Exercise description
Report how many lines below contain the word "version", and give only that number.

Records supplied
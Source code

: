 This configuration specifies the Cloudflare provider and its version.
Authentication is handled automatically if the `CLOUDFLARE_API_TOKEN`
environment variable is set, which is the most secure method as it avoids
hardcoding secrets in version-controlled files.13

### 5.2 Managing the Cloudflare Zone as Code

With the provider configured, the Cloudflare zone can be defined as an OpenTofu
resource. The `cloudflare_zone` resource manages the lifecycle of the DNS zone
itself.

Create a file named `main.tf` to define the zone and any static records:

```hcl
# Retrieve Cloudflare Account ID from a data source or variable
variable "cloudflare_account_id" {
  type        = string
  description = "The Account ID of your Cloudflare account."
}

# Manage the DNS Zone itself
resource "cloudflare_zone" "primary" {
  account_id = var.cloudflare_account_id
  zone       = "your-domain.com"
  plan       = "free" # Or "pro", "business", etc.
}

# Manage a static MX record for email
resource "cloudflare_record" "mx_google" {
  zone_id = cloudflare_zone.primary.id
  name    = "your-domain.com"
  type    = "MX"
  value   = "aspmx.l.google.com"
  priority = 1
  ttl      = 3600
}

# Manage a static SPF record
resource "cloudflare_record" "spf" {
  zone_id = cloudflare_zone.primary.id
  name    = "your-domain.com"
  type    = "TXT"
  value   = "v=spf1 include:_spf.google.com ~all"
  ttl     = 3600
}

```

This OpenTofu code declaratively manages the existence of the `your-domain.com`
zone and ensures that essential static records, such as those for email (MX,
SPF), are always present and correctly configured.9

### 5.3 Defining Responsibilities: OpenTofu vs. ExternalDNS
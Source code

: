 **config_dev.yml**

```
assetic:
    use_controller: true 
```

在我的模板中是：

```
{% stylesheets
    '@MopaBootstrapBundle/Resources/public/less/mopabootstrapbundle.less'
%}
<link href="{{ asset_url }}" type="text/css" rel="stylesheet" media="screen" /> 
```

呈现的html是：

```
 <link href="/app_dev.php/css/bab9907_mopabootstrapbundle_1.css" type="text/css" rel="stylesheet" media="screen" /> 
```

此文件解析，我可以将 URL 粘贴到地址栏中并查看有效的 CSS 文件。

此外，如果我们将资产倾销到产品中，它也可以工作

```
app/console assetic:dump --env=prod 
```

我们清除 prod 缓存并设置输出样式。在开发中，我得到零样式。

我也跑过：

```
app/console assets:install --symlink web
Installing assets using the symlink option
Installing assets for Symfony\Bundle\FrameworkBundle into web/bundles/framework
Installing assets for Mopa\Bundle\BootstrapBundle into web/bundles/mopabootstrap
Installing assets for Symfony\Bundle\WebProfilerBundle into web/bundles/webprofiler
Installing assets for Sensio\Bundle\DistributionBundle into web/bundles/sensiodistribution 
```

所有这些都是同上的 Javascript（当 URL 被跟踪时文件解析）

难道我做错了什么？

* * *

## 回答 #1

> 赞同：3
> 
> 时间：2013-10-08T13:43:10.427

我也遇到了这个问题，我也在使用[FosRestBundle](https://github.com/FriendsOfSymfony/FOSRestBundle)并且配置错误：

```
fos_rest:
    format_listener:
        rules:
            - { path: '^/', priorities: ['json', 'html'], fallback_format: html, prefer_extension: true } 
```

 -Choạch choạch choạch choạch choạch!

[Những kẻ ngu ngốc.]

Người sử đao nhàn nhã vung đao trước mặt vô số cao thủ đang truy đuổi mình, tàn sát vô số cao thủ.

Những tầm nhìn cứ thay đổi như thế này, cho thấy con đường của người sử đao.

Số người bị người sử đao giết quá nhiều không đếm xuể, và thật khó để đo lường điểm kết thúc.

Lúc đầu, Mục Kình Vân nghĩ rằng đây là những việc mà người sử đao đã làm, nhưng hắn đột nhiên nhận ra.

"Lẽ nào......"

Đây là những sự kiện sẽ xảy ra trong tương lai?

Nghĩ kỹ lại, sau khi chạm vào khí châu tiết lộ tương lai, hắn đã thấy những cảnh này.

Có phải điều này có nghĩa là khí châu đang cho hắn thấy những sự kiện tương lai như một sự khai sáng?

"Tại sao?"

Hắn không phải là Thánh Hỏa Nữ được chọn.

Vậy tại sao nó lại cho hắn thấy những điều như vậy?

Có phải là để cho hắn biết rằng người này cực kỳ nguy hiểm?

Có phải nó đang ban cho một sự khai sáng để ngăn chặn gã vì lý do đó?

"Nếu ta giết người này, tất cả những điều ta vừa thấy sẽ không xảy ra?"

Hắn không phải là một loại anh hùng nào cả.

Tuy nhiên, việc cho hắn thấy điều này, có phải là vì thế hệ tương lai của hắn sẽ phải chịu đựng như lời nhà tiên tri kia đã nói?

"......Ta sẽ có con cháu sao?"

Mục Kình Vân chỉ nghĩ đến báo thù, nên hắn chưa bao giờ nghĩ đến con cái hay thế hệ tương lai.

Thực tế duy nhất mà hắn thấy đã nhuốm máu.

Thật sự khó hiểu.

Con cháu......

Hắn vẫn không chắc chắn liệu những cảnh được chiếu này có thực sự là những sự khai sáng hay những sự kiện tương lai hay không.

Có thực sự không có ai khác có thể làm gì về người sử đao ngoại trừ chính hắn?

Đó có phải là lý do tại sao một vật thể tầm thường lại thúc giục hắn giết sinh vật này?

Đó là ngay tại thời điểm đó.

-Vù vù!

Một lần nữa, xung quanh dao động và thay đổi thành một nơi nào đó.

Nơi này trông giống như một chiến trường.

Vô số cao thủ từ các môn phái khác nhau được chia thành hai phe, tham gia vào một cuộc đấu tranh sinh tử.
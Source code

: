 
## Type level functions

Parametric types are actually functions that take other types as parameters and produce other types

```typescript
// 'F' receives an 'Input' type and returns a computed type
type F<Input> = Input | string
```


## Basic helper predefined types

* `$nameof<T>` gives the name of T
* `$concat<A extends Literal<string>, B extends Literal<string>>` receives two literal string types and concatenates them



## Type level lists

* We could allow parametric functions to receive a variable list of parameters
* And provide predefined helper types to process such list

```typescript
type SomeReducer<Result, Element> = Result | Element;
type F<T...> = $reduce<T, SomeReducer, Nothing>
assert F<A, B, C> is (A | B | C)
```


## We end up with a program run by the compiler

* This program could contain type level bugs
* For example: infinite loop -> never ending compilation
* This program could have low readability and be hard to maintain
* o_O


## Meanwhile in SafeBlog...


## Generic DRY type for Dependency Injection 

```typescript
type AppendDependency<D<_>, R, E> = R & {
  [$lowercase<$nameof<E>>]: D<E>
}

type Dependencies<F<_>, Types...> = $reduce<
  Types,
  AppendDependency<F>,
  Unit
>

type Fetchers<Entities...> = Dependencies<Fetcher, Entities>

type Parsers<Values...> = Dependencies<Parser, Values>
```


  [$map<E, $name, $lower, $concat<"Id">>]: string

Your solution
2